Biosensors & Bioelectronics

Biography

Biography: Yulia V Gerasimova

Abstract

Deoxyribozymes (Dz) are small catalytic DNA molecules, which can catalyze a variety of chemical reactions. Due to their structural versatility, biocompatibility, signal amplification ability and relatively low cost, Dz are widely used as scaffolds for biosensor design. Here we present a split Dz (sDz) approach for nucleic acid sensors: a Dz is divided into two subunits, which are not catalytically active in the absence of a nucleic acid target due to spatial separation; when target is present, the two subunits are brought in proximity, and the catalytic core is re-formed. As a result, target-inducable signal is generated and can be monitored for target detection and quantification.
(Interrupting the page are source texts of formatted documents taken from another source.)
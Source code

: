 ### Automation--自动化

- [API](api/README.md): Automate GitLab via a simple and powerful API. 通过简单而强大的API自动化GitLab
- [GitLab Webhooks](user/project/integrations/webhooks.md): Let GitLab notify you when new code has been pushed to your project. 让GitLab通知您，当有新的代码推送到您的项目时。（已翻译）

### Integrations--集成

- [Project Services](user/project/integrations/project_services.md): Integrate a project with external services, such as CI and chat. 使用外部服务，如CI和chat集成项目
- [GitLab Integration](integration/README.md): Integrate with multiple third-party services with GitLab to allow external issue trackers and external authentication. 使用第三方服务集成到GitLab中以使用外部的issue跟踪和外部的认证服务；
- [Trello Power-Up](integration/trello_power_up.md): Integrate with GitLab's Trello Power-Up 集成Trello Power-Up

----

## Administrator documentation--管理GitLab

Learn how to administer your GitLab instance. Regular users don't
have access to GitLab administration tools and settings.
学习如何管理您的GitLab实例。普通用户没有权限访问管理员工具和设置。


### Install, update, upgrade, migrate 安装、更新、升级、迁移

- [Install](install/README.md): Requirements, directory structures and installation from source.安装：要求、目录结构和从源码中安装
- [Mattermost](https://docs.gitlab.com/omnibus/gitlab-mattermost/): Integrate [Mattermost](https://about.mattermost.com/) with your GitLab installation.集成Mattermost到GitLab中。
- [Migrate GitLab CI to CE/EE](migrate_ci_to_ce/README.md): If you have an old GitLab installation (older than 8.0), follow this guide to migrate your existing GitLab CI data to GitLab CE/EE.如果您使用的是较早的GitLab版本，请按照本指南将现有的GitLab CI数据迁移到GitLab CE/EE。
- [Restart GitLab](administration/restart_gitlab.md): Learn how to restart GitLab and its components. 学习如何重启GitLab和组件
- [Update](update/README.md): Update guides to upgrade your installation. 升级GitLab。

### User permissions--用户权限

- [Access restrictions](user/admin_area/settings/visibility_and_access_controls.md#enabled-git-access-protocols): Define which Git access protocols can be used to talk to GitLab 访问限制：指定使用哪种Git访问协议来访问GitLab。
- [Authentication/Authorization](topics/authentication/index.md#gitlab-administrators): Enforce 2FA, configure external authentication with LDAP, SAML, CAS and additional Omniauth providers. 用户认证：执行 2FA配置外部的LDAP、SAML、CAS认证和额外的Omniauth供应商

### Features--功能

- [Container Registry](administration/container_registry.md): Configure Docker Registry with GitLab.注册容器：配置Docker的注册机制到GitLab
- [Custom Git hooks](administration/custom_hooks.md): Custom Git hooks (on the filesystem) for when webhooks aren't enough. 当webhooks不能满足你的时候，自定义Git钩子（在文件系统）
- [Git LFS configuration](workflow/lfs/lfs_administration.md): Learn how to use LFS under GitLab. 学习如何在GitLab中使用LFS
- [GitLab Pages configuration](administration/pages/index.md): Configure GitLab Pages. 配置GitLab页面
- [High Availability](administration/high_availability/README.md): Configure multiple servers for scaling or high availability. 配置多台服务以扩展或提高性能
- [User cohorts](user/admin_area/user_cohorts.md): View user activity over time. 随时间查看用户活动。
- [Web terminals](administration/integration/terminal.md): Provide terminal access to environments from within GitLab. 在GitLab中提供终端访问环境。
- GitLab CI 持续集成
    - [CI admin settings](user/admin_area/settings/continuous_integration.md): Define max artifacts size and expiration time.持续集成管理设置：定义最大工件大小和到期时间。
The binary design enables great selectivity because each of the two short probe-analyte hybrids is very sensitive to even a slight imperfection in the sequence of the analyzed nucleic acid. Using this approach, we have designed sDz sensors targeting rRNA of Escherichia coli, Mycobacterium tuberculosis and M. absesses, which are important human pathogens. We have demonstrated that the sensors are capable of differentiation between single nucleotide substitutions (SNSs) in the analyzed sequences. Therefore, it is possible to use sDz for SNSs and strain genotyping, as well as for drug susceptibility testing of bacterial pathogens. sDz sensors can be also employed for rRNA maturation monitoring and mutation analysis. The sensors can generate either fluorescent signal or color change. In their later implementation, sDz sensors can be used for point-of-care diagnostics of bacterial pathogens. The work was partially supported by NIH R21 HG004060 and NIAID R15AI10388001A1.